Nuclear disarmament group ICAN executive director Beatrice Fihn (R) and coordinator Daniel Hogstan hold a banner with the group's logo after ICAN won the Nobel Peace Prize for its decade-long campaign to rid the world of the atomic bomb as nuclear-fuelled crises swirl over North Korea and Iran, on October 6, 2017 in Geneva. With the nuclear threat at its most acute in decades, the International Campaign to Abolish Nuclear Weapons, which on October 6 won the Nobel Peace Prize, is urgently pressing to consign the bomb to history. / AFP PHOTO / Fabrice COFFRINI

The Nobel Peace Prize has been awarded to the International Campaign to Abolish Nuclear Weapons (Ican).

Berit Reiss-Andersen, the Nobel committee chair, said it was due to the group’s “groundbreaking efforts to achieve a treaty prohibition” on nuclear weapons.

“We live in a world where the risk of nuclear weapons being used is greater than it has been for a long time,” she continued.

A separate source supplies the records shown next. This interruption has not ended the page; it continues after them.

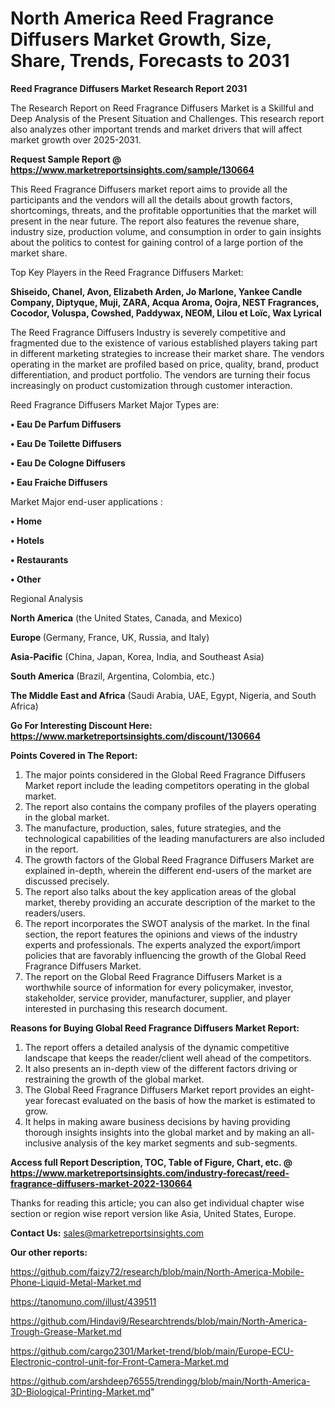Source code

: # North America Reed Fragrance Diffusers Market Growth, Size, Share, Trends, Forecasts to 2031

<strong>Reed Fragrance Diffusers Market Research Report 2031</strong>

The Research Report on Reed Fragrance Diffusers Market is a Skillful and Deep Analysis of the Present Situation and Challenges. This research report also analyzes other important trends and market drivers that will affect market growth over 2025-2031.

<strong>Request Sample Report @ <a href=https://www.marketreportsinsights.com/sample/130664>https://www.marketreportsinsights.com/sample/130664</a></strong>

This Reed Fragrance Diffusers market report aims to provide all the participants and the vendors will all the details about growth factors, shortcomings, threats, and the profitable opportunities that the market will present in the near future. The report also features the revenue share, industry size, production volume, and consumption in order to gain insights about the politics to contest for gaining control of a large portion of the market share.

Top Key Players in the Reed Fragrance Diffusers Market:

<strong>Shiseido, Chanel, Avon, Elizabeth Arden, Jo Marlone, Yankee Candle Company, Diptyque, Muji, ZARA, Acqua Aroma, Oojra, NEST Fragrances, Cocodor, Voluspa, Cowshed, Paddywax, NEOM, Lilou et Loïc, Wax Lyrical</strong>

The Reed Fragrance Diffusers Industry is severely competitive and fragmented due to the existence of various established players taking part in different marketing strategies to increase their market share. The vendors operating in the market are profiled based on price, quality, brand, product differentiation, and product portfolio. The vendors are turning their focus increasingly on product customization through customer interaction.

Reed Fragrance Diffusers Market Major Types are:

<strong>• Eau De Parfum Diffusers

• Eau De Toilette Diffusers

• Eau De Cologne Diffusers

• Eau Fraiche Diffusers</strong>

Market Major end-user applications :

<strong>• Home

• Hotels

• Restaurants

• Other</strong>

Regional Analysis

</u><strong><b>North America</b></strong> (the United States, Canada, and Mexico)

<strong><b>Europe </b></strong>(Germany, France, UK, Russia, and Italy)

<strong><b>Asia-Pacific</b></strong> (China, Japan, Korea, India, and Southeast Asia)

<strong><b>South America</b></strong> (Brazil, Argentina, Colombia, etc.)

<strong><b>The Middle East and Africa</b></strong> (Saudi Arabia, UAE, Egypt, Nigeria, and South Africa)

<strong>Go For Interesting Discount Here: <a href=https://www.marketreportsinsights.com/discount/130664>https://www.marketreportsinsights.com/discount/130664</a></strong>

<strong>Points Covered in The Report:</strong>
<ol>
  <li>The major points considered in the Global Reed Fragrance Diffusers Market report include the leading competitors operating in the global market.</li>
  <li>The report also contains the company profiles of the players operating in the global market.</li>
  <li>The manufacture, production, sales, future strategies, and the technological capabilities of the leading manufacturers are also included in the report.</li>
  <li>The growth factors of the Global Reed Fragrance Diffusers Market are explained in-depth, wherein the different end-users of the market are discussed precisely.</li>
  <li>The report also talks about the key application areas of the global market, thereby providing an accurate description of the market to the readers/users.</li>
  <li>The report incorporates the SWOT analysis of the market. In the final section, the report features the opinions and views of the industry experts and professionals. The experts analyzed the export/import policies that are favorably influencing the growth of the Global Reed Fragrance Diffusers Market.</li>
  <li>The report on the Global Reed Fragrance Diffusers Market is a worthwhile source of information for every policymaker, investor, stakeholder, service provider, manufacturer, supplier, and player interested in purchasing this research document.</li>
</ol>
<strong>Reasons for Buying Global Reed Fragrance Diffusers Market Report:</strong>

<ol>
  <li>The report offers a detailed analysis of the dynamic competitive landscape that keeps the reader/client well ahead of the competitors.</li>
  <li>It also presents an in-depth view of the different factors driving or restraining the growth of the global market.</li>
  <li>The Global Reed Fragrance Diffusers Market report provides an eight-year forecast evaluated on the basis of how the market is estimated to grow.</li>
  <li>It helps in making aware business decisions by having providing thorough insights insights into the global market and by making an all-inclusive analysis of the key market segments and sub-segments.</li>
</ol>
<strong>Access full Report Description, TOC, Table of Figure, Chart, etc. @ <a href=https://www.marketreportsinsights.com/industry-forecast/reed-fragrance-diffusers-market-2022-130664>https://www.marketreportsinsights.com/industry-forecast/reed-fragrance-diffusers-market-2022-130664</a></strong>


Thanks for reading this article; you can also get individual chapter wise section or region wise report version like Asia, United States, Europe.

<strong>Contact Us:</strong>
sales@marketreportsinsights.com

<strong>Our other reports:</strong>

<a href=https://github.com/faizy72/research/blob/main/North-America-Mobile-Phone-Liquid-Metal-Market.md>https://github.com/faizy72/research/blob/main/North-America-Mobile-Phone-Liquid-Metal-Market.md</a>

<a href=https://tanomuno.com/illust/439511>https://tanomuno.com/illust/439511</a>

<a href=https://github.com/Hindavi9/Researchtrends/blob/main/North-America-Trough-Grease-Market.md>https://github.com/Hindavi9/Researchtrends/blob/main/North-America-Trough-Grease-Market.md</a>

<a href=https://github.com/cargo2301/Market-trend/blob/main/Europe-ECU-Electronic-control-unit-for-Front-Camera-Market.md>https://github.com/cargo2301/Market-trend/blob/main/Europe-ECU-Electronic-control-unit-for-Front-Camera-Market.md</a>

<a href=https://github.com/arshdeep76555/trendingg/blob/main/North-America-3D-Biological-Printing-Market.md>https://github.com/arshdeep76555/trendingg/blob/main/North-America-3D-Biological-Printing-Market.md</a>"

She cited the North Korea issue.

Ms Reiss-Andersen called on nuclear-armed states to initiate negotiations to gradually eliminate the weapons.

In July, after pressure from Ican, 122 nations adopted a UN treaty designed to ban and eventually eliminate all nuclear weapons. But none of the nine known nuclear powers in the world – including the UK and the US – signed up.

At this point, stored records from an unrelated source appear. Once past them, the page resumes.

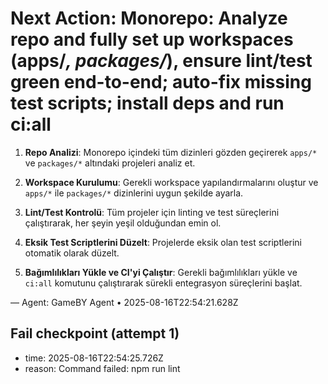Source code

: # Next Action: Monorepo: Analyze repo and fully set up workspaces (apps/*, packages/*), ensure lint/test green end-to-end; auto-fix missing test scripts; install deps and run ci:all

1. **Repo Analizi**: Monorepo içindeki tüm dizinleri gözden geçirerek `apps/*` ve `packages/*` altındaki projeleri analiz et.

2. **Workspace Kurulumu**: Gerekli workspace yapılandırmalarını oluştur ve `apps/*` ile `packages/*` dizinlerini uygun şekilde ayarla.

3. **Lint/Test Kontrolü**: Tüm projeler için linting ve test süreçlerini çalıştırarak, her şeyin yeşil olduğundan emin ol.

4. **Eksik Test Scriptlerini Düzelt**: Projelerde eksik olan test scriptlerini otomatik olarak düzelt.

5. **Bağımlılıkları Yükle ve CI'yi Çalıştır**: Gerekli bağımlılıkları yükle ve `ci:all` komutunu çalıştırarak sürekli entegrasyon süreçlerini başlat.

— Agent: GameBY Agent • 2025-08-16T22:54:21.628Z


## Fail checkpoint (attempt 1)
- time: 2025-08-16T22:54:25.726Z
- reason: Command failed: npm run lint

Ican, a coalition of hundreds of NGOs, is 10 years old and is based in Geneva, Switzerland. The group will receive nine million Swedish kronor ($1.1 million, £94,000) along with a medal and a diploma at a ceremony in December.

The Nobel prize citation read: “Some states are modernising their nuclear arsenals, and there is a real danger that more countries will try to procure nuclear weapons, as exemplified by North Korea.”

North Korean leader Kim Jong-un has launched a series of rockets and a nuclear test this year, leading to an escalating war of words with US President Donald Trump.

Mr Trump, who commands one of the world’s most powerful nuclear arsenals, threatened to “totally destroy” North Korea if his country is forced to defend itself or its allies.

Last year’s winner, Colombian President Juan Manuel Santos, said the peace prize was “like a gift from heaven” as his government tried to negotiate a deal with the main rebel group, the Farc.